• [EXERCISE DETAILS]: Could you transcribe the entries below exactly, without any of the pictures?

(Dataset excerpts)
::::

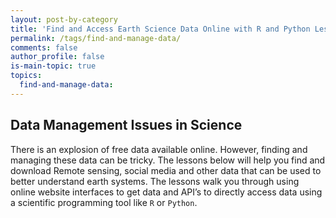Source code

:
 ```yaml
---
layout: post-by-category
title: 'Find and Access Earth Science Data Online with R and Python Lessons'
permalink: /tags/find-and-manage-data/
comments: false
author_profile: false
is-main-topic: true
topics:
  find-and-manage-data:
---
```


<div class='tag-landing-intro notice--success' markdown="1">

## Data Management Issues in Science

There is an explosion of free data available online. However, finding and
managing these data can be tricky. The lessons below will help you find and
download Remote sensing, social media and other data that can be used to better
understand earth systems. The lessons walk you through using online website
interfaces to get data and API’s to directly access data using a scientific
programming tool like `R` or `Python`.
</div>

::::

• [ANSWER TO THIS EXERCISE]:
Source code

:
 ```yaml
---
layout: post-by-category
title: 'Find and Access Earth Science Data Online with R and Python Lessons'
permalink: /tags/find-and-manage-data/
comments: false
author_profile: false
is-main-topic: true
topics:
  find-and-manage-data:
---
```


<div class='tag-landing-intro notice--success' markdown="1">

## Data Management Issues in Science

There is an explosion of free data available online. However, finding and
managing these data can be tricky. The lessons below will help you find and
download Remote sensing, social media and other data that can be used to better
understand earth systems. The lessons walk you through using online website
interfaces to get data and API’s to directly access data using a scientific
programming tool like `R` or `Python`.
</div>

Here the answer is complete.